Task item ->
Which lines below contain the word "called"? Copy each of them.

Excerpted records ->

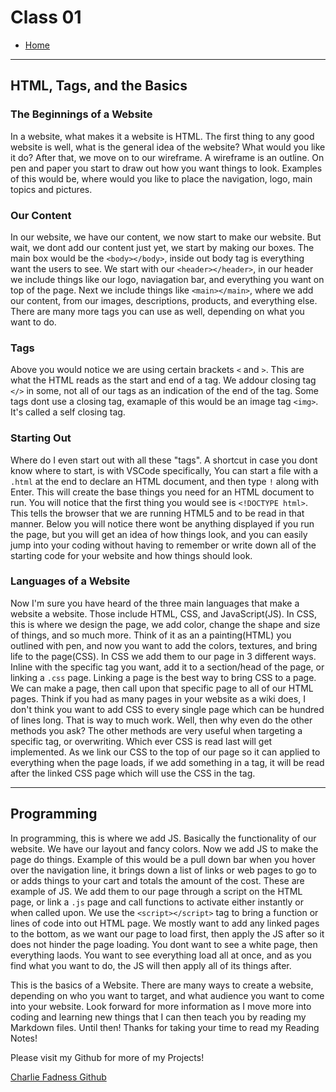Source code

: # Class 01

* [Home](https://fadnesscharlie.github.io/reading-notes201/) 

---

## HTML, Tags, and the Basics

### The Beginnings of a Website

In a website, what makes it a website is HTML. The first thing to any good website is well, what is the general idea of the website? What would you like it do? After that, we move on to our wireframe. A wireframe is an outline. On pen and paper you start to draw out how you want things to look. Examples of this would be, where would you like to place the navigation, logo, main topics and pictures.

### Our Content

In our website, we have our content, we now start to make our website. But wait, we dont add our content just yet, we start by making our boxes. The main box would be the `<body></body>`, inside out body tag is everything want the users to see. We start with our `<header></header>`, in our header we include things like our logo, naviagation bar, and everything you want on top of the page. Next we include things like `<main></main>`, where we add our content, from our images, descriptions, products, and everything else. There are many more tags you can use as well, depending on what you want to do.

### Tags

Above you would notice we are using certain brackets `<` and `>`. This are what the HTML reads as the start and end of a tag. We addour closing tag `</>` in some, not all of our tags as an indication of the end of the tag. Some tags dont use a closing tag, examaple of this would be an image tag `<img>`. It's called a self closing tag.

### Starting Out

Where do I even start out with all these "tags". A shortcut in case you dont know where to start, is with VSCode specifically, You can start a file with a `.html` at the end to declare an HTML document, and then type `!` along with Enter. This will create the base things you need for an HTML document to run. You will notice that the first thing you would see is `<!DOCTYPE html>`. This tells the browser that we are running HTML5 and to be read in that manner. Below you will notice there wont be anything displayed if you run the page, but you will get an idea of how things look, and you can easily jump into your coding without having to remember or write down all of the starting code for your website and how things should look.

### Languages of a Website

Now I'm sure you have heard of the three main languages that make a website a website. Those include HTML, CSS, and JavaScript(JS). In CSS, this is where we design the page, we add color, change the shape and size of things, and so much more. Think of it as an a painting(HTML) you outlined with pen, and now you want to add the colors, textures, and bring life to the page(CSS). In CSS we add them to our page in 3 different ways. Inline with the specific tag you want, add it to a section/head of the page, or linking a `.css` page. Linking a page is the best way to bring CSS to a page. We can make a page, then call upon that specific page to all of our HTML pages. Think if you had as many pages in your website as a wiki does, I don't think you want to add CSS to every single page which can be hundred of lines long. That is way to much work. Well, then why even do the other methods you ask? The other methods are very useful when targeting a specific tag, or overwriting. Which ever CSS is read last will get implemented. As we link our CSS to the top of our page so it can applied to everything when the page loads, if we add something in a tag, it will be read after the linked CSS page which will use the CSS in the tag.

---

## Programming

In programming, this is where we add JS. Basically the functionality of our website. We have our layout and fancy colors. Now we add JS to make the page do things. Example of this would be a pull down bar when you hover over the navigation line, it brings down a list of links or web pages to go to or adds things to your cart and totals the amount of the cost. These are example of JS. We add them to our page through a script on the HTML page, or link a `.js` page and call functions to activate either instantly or when called upon. We use the `<script></script>` tag to bring a function or lines of code into out HTML page. We mostly want to add any linked pages to the bottom, as we want our page to load first, then apply the JS after so it does not hinder the page loading. You dont want to see a white page, then everything laods. You want to see everything load all at once, and as you find what you want to do, the JS will then apply all of its things after.

This is the basics of a Website. There are many ways to create a website, depending on who you want to target, and what audience you want to come into your website. Look forward for more information as I move more into coding and learning new things that I can then teach you by reading my Markdown files. Until then! Thanks for taking your time to read my Reading Notes!

Please visit my Github for more of my Projects!

[Charlie Fadness Github](https://github.com/fadnesscharlie)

Reply to the exercise ->
Above you would notice we are using certain brackets `<` and `>`. This are what the HTML reads as the start and end of a tag. We addour closing tag `</>` in some, not all of our tags as an indication of the end of the tag. Some tags dont use a closing tag, examaple of this would be an image tag `<img>`. It's called a self closing tag.
In programming, this is where we add JS. Basically the functionality of our website. We have our layout and fancy colors. Now we add JS to make the page do things. Example of this would be a pull down bar when you hover over the navigation line, it brings down a list of links or web pages to go to or adds things to your cart and totals the amount of the cost. These are example of JS. We add them to our page through a script on the HTML page, or link a `.js` page and call functions to activate either instantly or when called upon. We use the `<script></script>` tag to bring a function or lines of code into out HTML page. We mostly want to add any linked pages to the bottom, as we want our page to load first, then apply the JS after so it does not hinder the page loading. You dont want to see a white page, then everything laods. You want to see everything load all at once, and as you find what you want to do, the JS will then apply all of its things after.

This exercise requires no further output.